Record set -

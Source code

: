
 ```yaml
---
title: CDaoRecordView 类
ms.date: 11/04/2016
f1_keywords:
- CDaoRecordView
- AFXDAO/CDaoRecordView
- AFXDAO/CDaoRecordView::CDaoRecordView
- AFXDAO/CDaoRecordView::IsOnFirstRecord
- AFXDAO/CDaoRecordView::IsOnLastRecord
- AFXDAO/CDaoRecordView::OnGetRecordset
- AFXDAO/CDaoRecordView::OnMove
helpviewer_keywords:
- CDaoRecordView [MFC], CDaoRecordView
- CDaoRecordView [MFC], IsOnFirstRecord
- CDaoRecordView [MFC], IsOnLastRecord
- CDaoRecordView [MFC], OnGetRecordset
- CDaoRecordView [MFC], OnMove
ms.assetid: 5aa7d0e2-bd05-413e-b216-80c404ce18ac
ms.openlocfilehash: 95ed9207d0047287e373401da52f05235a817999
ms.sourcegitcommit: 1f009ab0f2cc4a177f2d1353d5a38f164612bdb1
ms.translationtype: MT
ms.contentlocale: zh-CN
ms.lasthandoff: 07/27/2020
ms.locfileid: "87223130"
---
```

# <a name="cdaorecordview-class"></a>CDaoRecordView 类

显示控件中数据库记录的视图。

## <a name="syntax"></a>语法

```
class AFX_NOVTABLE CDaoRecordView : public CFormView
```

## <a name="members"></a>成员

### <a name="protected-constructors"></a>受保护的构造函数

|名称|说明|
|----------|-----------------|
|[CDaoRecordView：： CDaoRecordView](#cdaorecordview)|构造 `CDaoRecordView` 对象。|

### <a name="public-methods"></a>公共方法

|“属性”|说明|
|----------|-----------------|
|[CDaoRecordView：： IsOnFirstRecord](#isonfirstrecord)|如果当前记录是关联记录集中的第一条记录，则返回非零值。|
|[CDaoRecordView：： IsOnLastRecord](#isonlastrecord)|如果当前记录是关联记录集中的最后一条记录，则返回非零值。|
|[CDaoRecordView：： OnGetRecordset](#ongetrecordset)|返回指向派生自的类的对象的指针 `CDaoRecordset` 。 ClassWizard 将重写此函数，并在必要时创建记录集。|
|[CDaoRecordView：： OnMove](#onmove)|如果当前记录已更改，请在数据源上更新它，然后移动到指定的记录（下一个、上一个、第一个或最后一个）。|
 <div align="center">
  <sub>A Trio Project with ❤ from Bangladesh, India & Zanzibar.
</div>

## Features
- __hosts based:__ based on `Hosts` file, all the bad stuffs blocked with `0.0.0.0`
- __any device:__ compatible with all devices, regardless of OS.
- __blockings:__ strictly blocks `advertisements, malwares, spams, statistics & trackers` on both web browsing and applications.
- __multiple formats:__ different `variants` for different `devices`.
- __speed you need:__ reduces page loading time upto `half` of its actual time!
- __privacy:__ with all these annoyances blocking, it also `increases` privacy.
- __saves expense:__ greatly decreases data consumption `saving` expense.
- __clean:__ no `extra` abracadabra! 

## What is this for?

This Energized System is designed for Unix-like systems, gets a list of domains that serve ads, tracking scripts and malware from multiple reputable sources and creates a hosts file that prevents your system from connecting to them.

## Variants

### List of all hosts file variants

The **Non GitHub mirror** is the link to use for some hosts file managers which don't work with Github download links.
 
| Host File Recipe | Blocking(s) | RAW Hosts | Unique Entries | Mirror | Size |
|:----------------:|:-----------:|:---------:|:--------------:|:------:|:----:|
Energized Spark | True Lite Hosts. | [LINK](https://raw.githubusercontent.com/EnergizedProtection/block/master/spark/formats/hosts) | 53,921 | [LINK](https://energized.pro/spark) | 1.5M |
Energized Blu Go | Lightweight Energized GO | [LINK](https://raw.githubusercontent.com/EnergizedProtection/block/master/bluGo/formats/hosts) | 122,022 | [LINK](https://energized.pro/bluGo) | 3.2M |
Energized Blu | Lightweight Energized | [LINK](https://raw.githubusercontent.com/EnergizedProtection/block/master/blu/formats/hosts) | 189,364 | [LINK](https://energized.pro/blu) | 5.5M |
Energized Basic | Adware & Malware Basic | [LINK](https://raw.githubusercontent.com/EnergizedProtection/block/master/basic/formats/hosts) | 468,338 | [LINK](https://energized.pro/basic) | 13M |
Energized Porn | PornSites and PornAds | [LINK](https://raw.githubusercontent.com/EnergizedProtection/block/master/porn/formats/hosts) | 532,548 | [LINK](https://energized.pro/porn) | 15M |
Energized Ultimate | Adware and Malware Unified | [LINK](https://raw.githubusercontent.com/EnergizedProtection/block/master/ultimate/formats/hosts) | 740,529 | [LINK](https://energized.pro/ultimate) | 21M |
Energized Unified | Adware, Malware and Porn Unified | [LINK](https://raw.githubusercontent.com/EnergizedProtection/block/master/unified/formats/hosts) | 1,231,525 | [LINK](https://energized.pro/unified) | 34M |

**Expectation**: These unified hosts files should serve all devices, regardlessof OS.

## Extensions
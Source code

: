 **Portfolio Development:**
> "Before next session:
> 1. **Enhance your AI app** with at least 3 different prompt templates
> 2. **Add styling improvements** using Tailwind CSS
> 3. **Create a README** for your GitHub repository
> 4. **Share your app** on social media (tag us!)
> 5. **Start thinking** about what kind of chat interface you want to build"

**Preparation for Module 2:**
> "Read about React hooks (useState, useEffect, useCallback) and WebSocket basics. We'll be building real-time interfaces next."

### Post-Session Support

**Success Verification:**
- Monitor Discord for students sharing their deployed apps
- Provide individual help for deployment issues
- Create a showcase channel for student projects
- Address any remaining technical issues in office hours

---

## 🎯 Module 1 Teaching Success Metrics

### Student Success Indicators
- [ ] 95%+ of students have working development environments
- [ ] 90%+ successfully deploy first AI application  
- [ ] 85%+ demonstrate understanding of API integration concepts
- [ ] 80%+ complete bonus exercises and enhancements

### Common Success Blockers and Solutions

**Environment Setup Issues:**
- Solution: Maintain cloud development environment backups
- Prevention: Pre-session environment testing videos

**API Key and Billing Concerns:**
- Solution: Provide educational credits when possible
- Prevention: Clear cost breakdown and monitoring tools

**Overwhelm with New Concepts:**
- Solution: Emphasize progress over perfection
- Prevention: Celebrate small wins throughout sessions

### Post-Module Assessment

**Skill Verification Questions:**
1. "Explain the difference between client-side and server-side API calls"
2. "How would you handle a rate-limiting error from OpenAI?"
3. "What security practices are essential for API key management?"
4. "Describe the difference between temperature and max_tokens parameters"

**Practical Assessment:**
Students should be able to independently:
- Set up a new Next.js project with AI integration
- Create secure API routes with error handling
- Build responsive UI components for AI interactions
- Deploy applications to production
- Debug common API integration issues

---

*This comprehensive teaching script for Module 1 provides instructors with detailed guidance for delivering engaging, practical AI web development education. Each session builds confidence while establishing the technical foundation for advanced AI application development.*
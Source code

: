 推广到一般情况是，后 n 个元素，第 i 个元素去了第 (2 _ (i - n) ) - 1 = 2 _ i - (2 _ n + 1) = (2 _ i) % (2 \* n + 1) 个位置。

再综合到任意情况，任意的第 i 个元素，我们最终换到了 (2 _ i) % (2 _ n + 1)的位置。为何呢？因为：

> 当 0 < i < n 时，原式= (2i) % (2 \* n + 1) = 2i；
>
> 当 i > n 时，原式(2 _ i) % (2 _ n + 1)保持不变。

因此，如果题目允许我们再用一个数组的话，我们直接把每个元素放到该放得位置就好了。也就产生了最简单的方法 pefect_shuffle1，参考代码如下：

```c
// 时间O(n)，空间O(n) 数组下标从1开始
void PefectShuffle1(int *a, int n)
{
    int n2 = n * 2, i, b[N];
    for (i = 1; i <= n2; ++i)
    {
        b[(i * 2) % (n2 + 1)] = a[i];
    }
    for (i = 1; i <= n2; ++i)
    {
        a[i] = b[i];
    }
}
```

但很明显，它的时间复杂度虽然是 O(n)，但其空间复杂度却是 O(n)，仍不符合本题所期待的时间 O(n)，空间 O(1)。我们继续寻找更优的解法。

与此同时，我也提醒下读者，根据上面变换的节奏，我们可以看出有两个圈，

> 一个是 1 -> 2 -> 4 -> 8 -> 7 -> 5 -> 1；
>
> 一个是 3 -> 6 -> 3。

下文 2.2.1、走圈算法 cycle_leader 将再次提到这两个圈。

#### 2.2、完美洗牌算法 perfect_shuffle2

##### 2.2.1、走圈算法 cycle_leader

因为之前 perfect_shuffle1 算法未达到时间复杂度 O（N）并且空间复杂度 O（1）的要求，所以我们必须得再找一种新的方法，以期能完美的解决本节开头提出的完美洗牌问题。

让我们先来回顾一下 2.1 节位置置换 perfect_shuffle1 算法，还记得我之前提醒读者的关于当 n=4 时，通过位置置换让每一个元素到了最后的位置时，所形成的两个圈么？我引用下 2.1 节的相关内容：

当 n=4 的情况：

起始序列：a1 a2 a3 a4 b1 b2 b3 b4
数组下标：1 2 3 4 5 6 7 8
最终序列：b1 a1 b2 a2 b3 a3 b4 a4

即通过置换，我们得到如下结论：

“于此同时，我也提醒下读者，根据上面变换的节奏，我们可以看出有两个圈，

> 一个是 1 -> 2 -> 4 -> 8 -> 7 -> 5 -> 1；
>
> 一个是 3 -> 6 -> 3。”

Task item - Restate, word for word, the final stretch of the entries above: the line containing "数组下标：1 2 3 4 5 6 7 8" and every line after it, up to and including the last.

Response -
数组下标：1 2 3 4 5 6 7 8
最终序列：b1 a1 b2 a2 b3 a3 b4 a4

即通过置换，我们得到如下结论：

“于此同时，我也提醒下读者，根据上面变换的节奏，我们可以看出有两个圈，

> 一个是 1 -> 2 -> 4 -> 8 -> 7 -> 5 -> 1；
>
> 一个是 3 -> 6 -> 3。”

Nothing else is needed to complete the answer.